Actualizado: hace 8 minutos

Dicen que en los primeros días del mundo hubo una mujer que no era del todo humana, ni del todo diosa, sino un sueño entre la tierra y el mar.

Su nombre era Medusa.


La gorgona llevaba serpientes que respiraban al ritmo de su sangre. Quien se atrevía a mirarla quedaba petrificado, no por maldición, sino por la pureza insoportable del asombro.


Los hombres, incapaces de entender lo que no podían poseer, inventaron su historia para temerle. La pintaron con colmillos de jabalí, alas de oro y pupilas que traspasaban la carne.

Y, sin embargo, bajo el rostro del monstruo latía la pena de una mujer que fue mirada hasta desgastarse, discípula moldeada por la fría mano de Atenea.


Los griegos  (que sabían hacer del miedo una forma de arte), tallaron su rostro en puertas, escudos y templos.

Lo llamaron gorgoneion, y creyeron que su imagen podía espantar todo, incluso el mal. Era la única cara que se atrevía a mirar de frente, como si en la piedra aún quedara un leve rastro de dolor humano.


Y es que antes del monstruo, fue una mujer de belleza tan extrema que enamoró al mar.

Poseidón abusó de ella en el templo de Atenea; y la diosa, herida en su orgullo, castigó a la víctima, no al dios.


Desde entonces, Medusa llevó su propia condena sobre la cabeza. Quizá ahí aprendió la fuerza de no suplicar, de no volver.

Se refugió en el lugar donde el mundo termina, y allí, en medio de su destierro, supo que la soledad puede ser también una forma de libertad.

 

Perseo, un héroe con la bendición de los dioses, fue enviado a matarla. Atenea le entregó un escudo que brillaba como un espejo, Hermes unas sandalias aladas, y Zeus, la espada que corta lo imposible.

El joven llegó a su cueva mientras ella dormía. No se atrevió a mirarla, la vio a través del reflejo del bronce de su escudo, y en ese instante, con la ayuda de la diosa, le cortó la cabeza.

Del cuello nació Crisaor, un guerrero dorado, y un caballo alado, el gran Pegaso, (sí, sí, el de Hércules).
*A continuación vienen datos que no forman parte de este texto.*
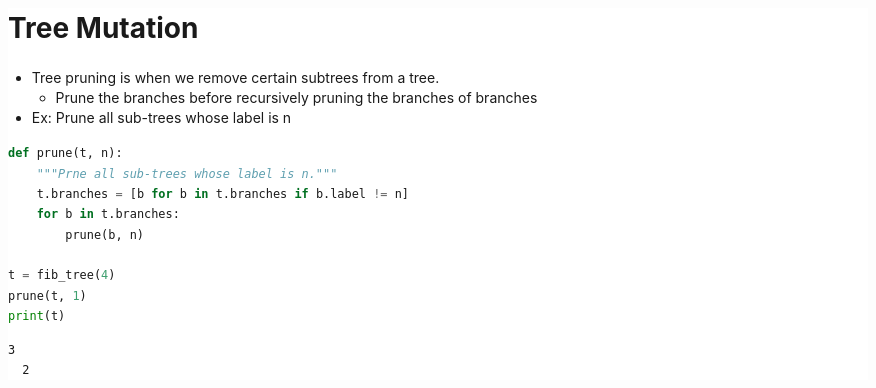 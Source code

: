 

# Tree Mutation
- Tree pruning is when we remove certain subtrees from a tree.
    - Prune the branches before recursively pruning the branches of branches
- Ex: Prune all sub-trees whose label is n


```python
def prune(t, n):
    """Prne all sub-trees whose label is n."""
    t.branches = [b for b in t.branches if b.label != n]
    for b in t.branches:
        prune(b, n)

t = fib_tree(4)
prune(t, 1)
print(t)
```

    3
      2

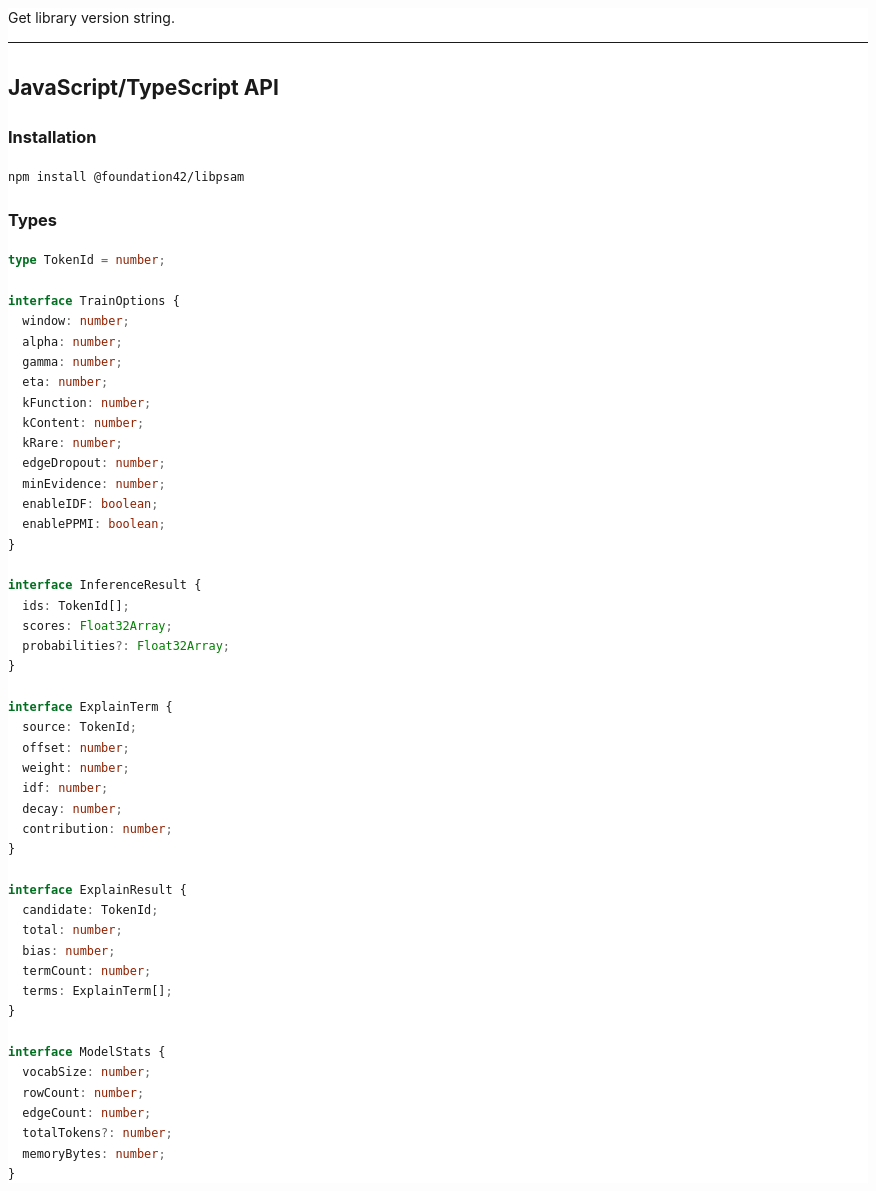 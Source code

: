 Get library version string.

---

## JavaScript/TypeScript API

### Installation

```bash
npm install @foundation42/libpsam
```

### Types

```typescript
type TokenId = number;

interface TrainOptions {
  window: number;
  alpha: number;
  gamma: number;
  eta: number;
  kFunction: number;
  kContent: number;
  kRare: number;
  edgeDropout: number;
  minEvidence: number;
  enableIDF: boolean;
  enablePPMI: boolean;
}

interface InferenceResult {
  ids: TokenId[];
  scores: Float32Array;
  probabilities?: Float32Array;
}

interface ExplainTerm {
  source: TokenId;
  offset: number;
  weight: number;
  idf: number;
  decay: number;
  contribution: number;
}

interface ExplainResult {
  candidate: TokenId;
  total: number;
  bias: number;
  termCount: number;
  terms: ExplainTerm[];
}

interface ModelStats {
  vocabSize: number;
  rowCount: number;
  edgeCount: number;
  totalTokens?: number;
  memoryBytes: number;
}
```
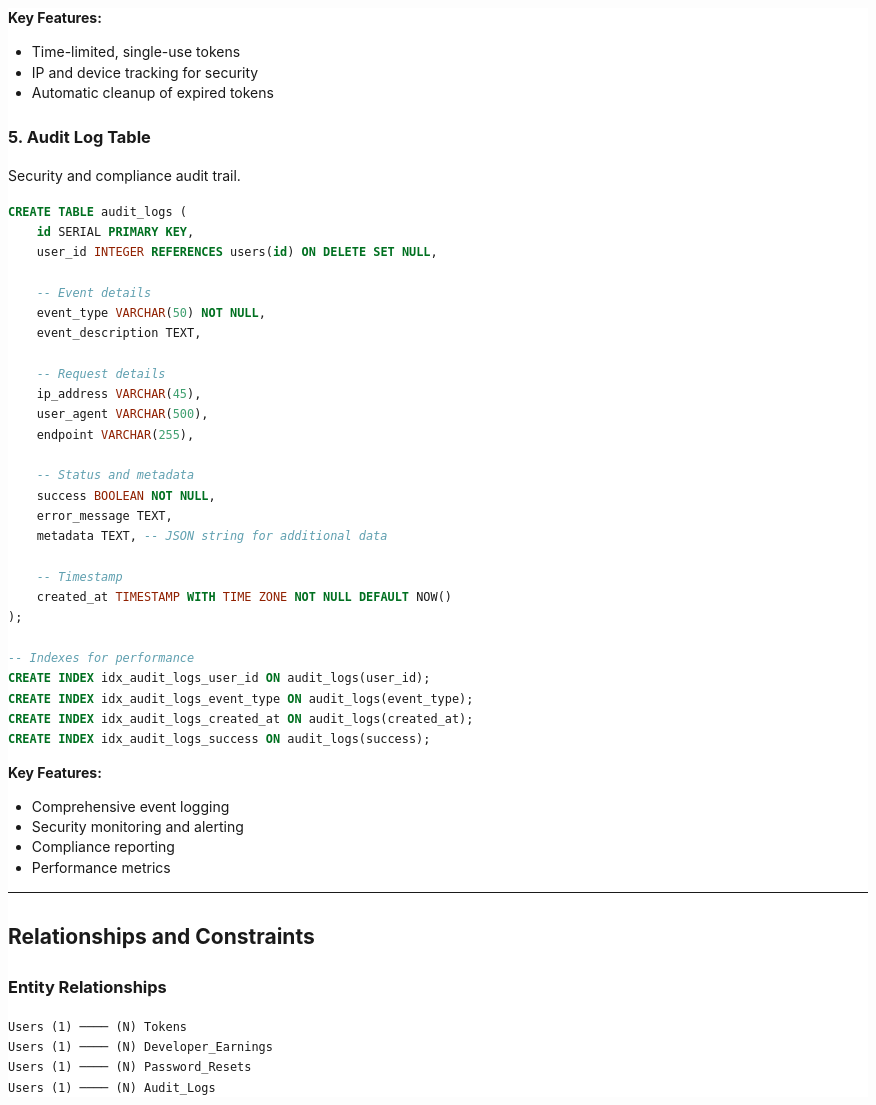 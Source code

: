 **Key Features:**
- Time-limited, single-use tokens
- IP and device tracking for security
- Automatic cleanup of expired tokens

### 5. Audit Log Table
Security and compliance audit trail.

```sql
CREATE TABLE audit_logs (
    id SERIAL PRIMARY KEY,
    user_id INTEGER REFERENCES users(id) ON DELETE SET NULL,
    
    -- Event details
    event_type VARCHAR(50) NOT NULL,
    event_description TEXT,
    
    -- Request details
    ip_address VARCHAR(45),
    user_agent VARCHAR(500),
    endpoint VARCHAR(255),
    
    -- Status and metadata
    success BOOLEAN NOT NULL,
    error_message TEXT,
    metadata TEXT, -- JSON string for additional data
    
    -- Timestamp
    created_at TIMESTAMP WITH TIME ZONE NOT NULL DEFAULT NOW()
);

-- Indexes for performance
CREATE INDEX idx_audit_logs_user_id ON audit_logs(user_id);
CREATE INDEX idx_audit_logs_event_type ON audit_logs(event_type);
CREATE INDEX idx_audit_logs_created_at ON audit_logs(created_at);
CREATE INDEX idx_audit_logs_success ON audit_logs(success);
```

**Key Features:**
- Comprehensive event logging
- Security monitoring and alerting
- Compliance reporting
- Performance metrics

---

## Relationships and Constraints

### Entity Relationships
```
Users (1) ──── (N) Tokens
Users (1) ──── (N) Developer_Earnings
Users (1) ──── (N) Password_Resets
Users (1) ──── (N) Audit_Logs
```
Así, como si la muerte misma fuera portadora de milagros.


Con la cabeza de Medusa petrificó al titán Atlas (que aún sostiene el cielo), y al rey que lo había enviado, que quedó inmóvil en su trono de vanidad.
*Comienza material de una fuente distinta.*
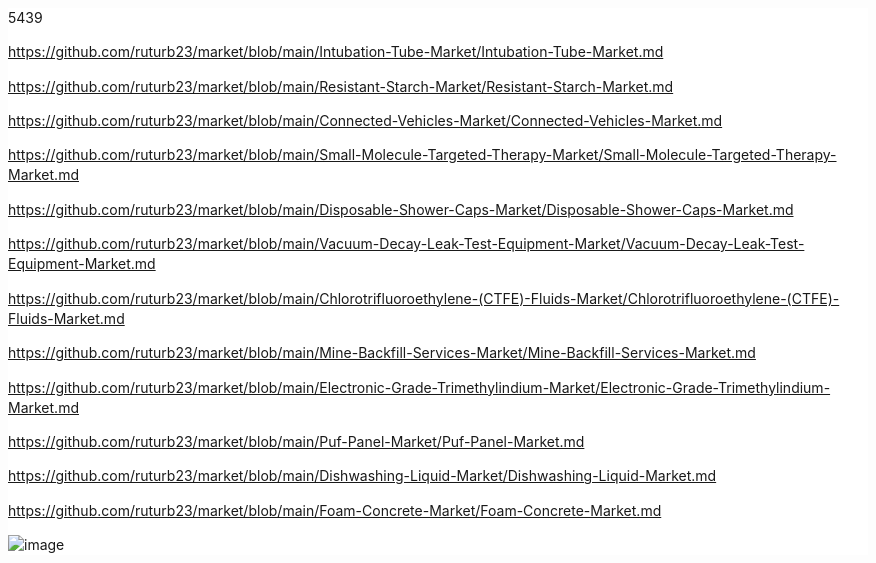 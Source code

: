 5439</p><p><a href="https://github.com/ruturb23/market/blob/main/Intubation-Tube-Market/Intubation-Tube-Market.md">https://github.com/ruturb23/market/blob/main/Intubation-Tube-Market/Intubation-Tube-Market.md</a></p><p><a href="https://github.com/ruturb23/market/blob/main/Resistant-Starch-Market/Resistant-Starch-Market.md">https://github.com/ruturb23/market/blob/main/Resistant-Starch-Market/Resistant-Starch-Market.md</a></p><p><a href="https://github.com/ruturb23/market/blob/main/Connected-Vehicles-Market/Connected-Vehicles-Market.md">https://github.com/ruturb23/market/blob/main/Connected-Vehicles-Market/Connected-Vehicles-Market.md</a></p><p><a href="https://github.com/ruturb23/market/blob/main/Small-Molecule-Targeted-Therapy-Market/Small-Molecule-Targeted-Therapy-Market.md">https://github.com/ruturb23/market/blob/main/Small-Molecule-Targeted-Therapy-Market/Small-Molecule-Targeted-Therapy-Market.md</a></p><p><a href="https://github.com/ruturb23/market/blob/main/Disposable-Shower-Caps-Market/Disposable-Shower-Caps-Market.md">https://github.com/ruturb23/market/blob/main/Disposable-Shower-Caps-Market/Disposable-Shower-Caps-Market.md</a></p><p><a href="https://github.com/ruturb23/market/blob/main/Vacuum-Decay-Leak-Test-Equipment-Market/Vacuum-Decay-Leak-Test-Equipment-Market.md">https://github.com/ruturb23/market/blob/main/Vacuum-Decay-Leak-Test-Equipment-Market/Vacuum-Decay-Leak-Test-Equipment-Market.md</a></p><p><a href="https://github.com/ruturb23/market/blob/main/Chlorotrifluoroethylene-(CTFE)-Fluids-Market/Chlorotrifluoroethylene-(CTFE)-Fluids-Market.md">https://github.com/ruturb23/market/blob/main/Chlorotrifluoroethylene-(CTFE)-Fluids-Market/Chlorotrifluoroethylene-(CTFE)-Fluids-Market.md</a></p><p><a href="https://github.com/ruturb23/market/blob/main/Mine-Backfill-Services-Market/Mine-Backfill-Services-Market.md">https://github.com/ruturb23/market/blob/main/Mine-Backfill-Services-Market/Mine-Backfill-Services-Market.md</a></p><p><a href="https://github.com/ruturb23/market/blob/main/Electronic-Grade-Trimethylindium-Market/Electronic-Grade-Trimethylindium-Market.md">https://github.com/ruturb23/market/blob/main/Electronic-Grade-Trimethylindium-Market/Electronic-Grade-Trimethylindium-Market.md</a></p><p><a href="https://github.com/ruturb23/market/blob/main/Puf-Panel-Market/Puf-Panel-Market.md">https://github.com/ruturb23/market/blob/main/Puf-Panel-Market/Puf-Panel-Market.md</a></p><p><a href="https://github.com/ruturb23/market/blob/main/Dishwashing-Liquid-Market/Dishwashing-Liquid-Market.md">https://github.com/ruturb23/market/blob/main/Dishwashing-Liquid-Market/Dishwashing-Liquid-Market.md</a></p><p><a href="https://github.com/ruturb23/market/blob/main/Foam-Concrete-Market/Foam-Concrete-Market.md">https://github.com/ruturb23/market/blob/main/Foam-Concrete-Market/Foam-Concrete-Market.md</a></p>
![image](https://github.com/user-attachments/assets/d325fbe7-2478-436f-ab39-63bea66d7994)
Luego, entregó la cabeza a Atenea, y la diosa, en un gesto que confundía culpa y poder, la hizo parte de su armadura.

Fue así como el horror cambió de nombre, y la herida se transformó en escudo.
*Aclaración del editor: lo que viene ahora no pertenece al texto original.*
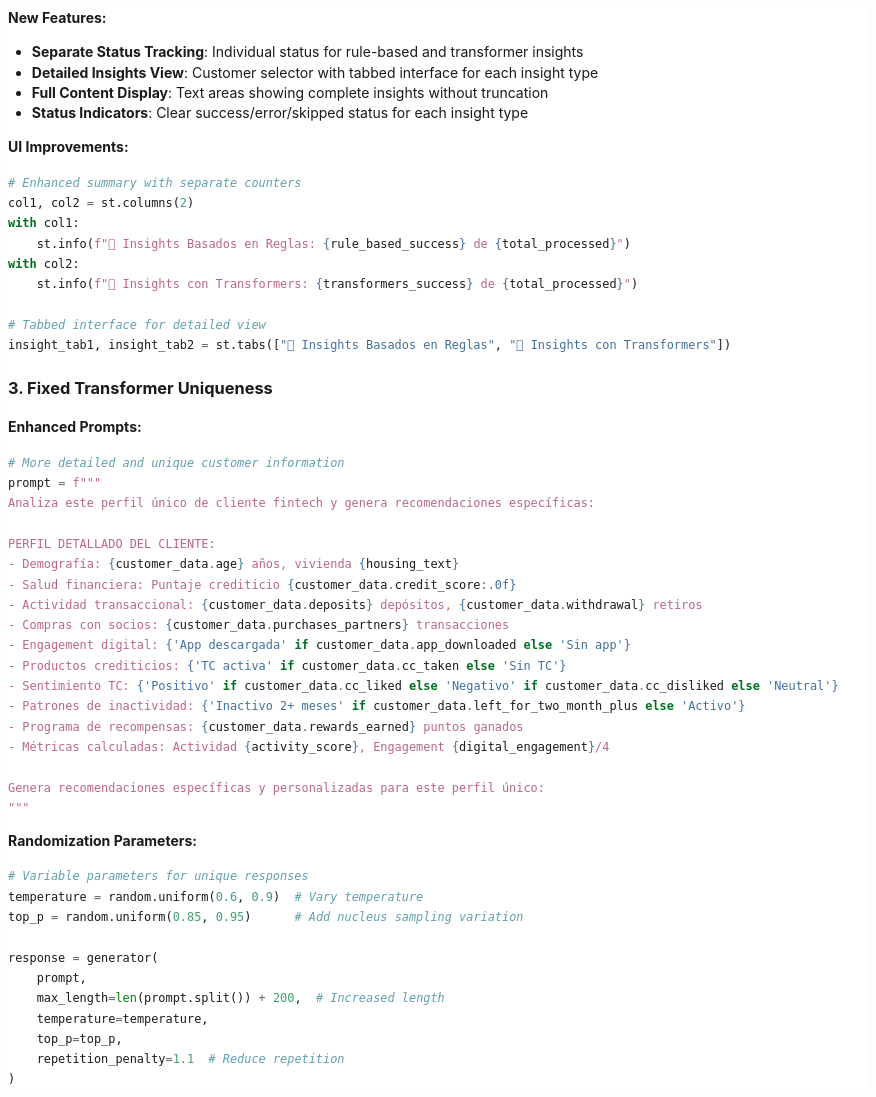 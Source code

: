 **New Features:**
- **Separate Status Tracking**: Individual status for rule-based and transformer insights
- **Detailed Insights View**: Customer selector with tabbed interface for each insight type
- **Full Content Display**: Text areas showing complete insights without truncation
- **Status Indicators**: Clear success/error/skipped status for each insight type

**UI Improvements:**
```python
# Enhanced summary with separate counters
col1, col2 = st.columns(2)
with col1:
    st.info(f"🤖 Insights Basados en Reglas: {rule_based_success} de {total_processed}")
with col2:
    st.info(f"🧠 Insights con Transformers: {transformers_success} de {total_processed}")

# Tabbed interface for detailed view
insight_tab1, insight_tab2 = st.tabs(["🤖 Insights Basados en Reglas", "🧠 Insights con Transformers"])
```

### 3. **Fixed Transformer Uniqueness**

**Enhanced Prompts:**
```python
# More detailed and unique customer information
prompt = f"""
Analiza este perfil único de cliente fintech y genera recomendaciones específicas:

PERFIL DETALLADO DEL CLIENTE:
- Demografía: {customer_data.age} años, vivienda {housing_text}
- Salud financiera: Puntaje crediticio {customer_data.credit_score:.0f}
- Actividad transaccional: {customer_data.deposits} depósitos, {customer_data.withdrawal} retiros
- Compras con socios: {customer_data.purchases_partners} transacciones
- Engagement digital: {'App descargada' if customer_data.app_downloaded else 'Sin app'}
- Productos crediticios: {'TC activa' if customer_data.cc_taken else 'Sin TC'}
- Sentimiento TC: {'Positivo' if customer_data.cc_liked else 'Negativo' if customer_data.cc_disliked else 'Neutral'}
- Patrones de inactividad: {'Inactivo 2+ meses' if customer_data.left_for_two_month_plus else 'Activo'}
- Programa de recompensas: {customer_data.rewards_earned} puntos ganados
- Métricas calculadas: Actividad {activity_score}, Engagement {digital_engagement}/4

Genera recomendaciones específicas y personalizadas para este perfil único:
"""
```

**Randomization Parameters:**
```python
# Variable parameters for unique responses
temperature = random.uniform(0.6, 0.9)  # Vary temperature
top_p = random.uniform(0.85, 0.95)      # Add nucleus sampling variation

response = generator(
    prompt,
    max_length=len(prompt.split()) + 200,  # Increased length
    temperature=temperature,
    top_p=top_p,
    repetition_penalty=1.1  # Reduce repetition
)
```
Pero dicen que desde entonces Medusa no muere, que sigue mirándonos desde los muros, desde las monedas antiguas, desde los espejos donde nadie se atreve a sostener la mirada demasiado tiempo. Porque todos llevamos dentro una parte suya, el deseo de ser vistos y el miedo de no ser comprendidos.

 

Quizá por eso su historia no termina.

Porque Medusa no fue la mujer que petrificaba, sino la que se negó a bajar la mirada. La historia la llamó monstruo, porque aún no sabía nombrar a una mujer que convirtió su condena injusta en libertad.


Y desde entonces, cada vez que alguna alza la vista sin miedo, algo de ella vuelve a mirar el mundo.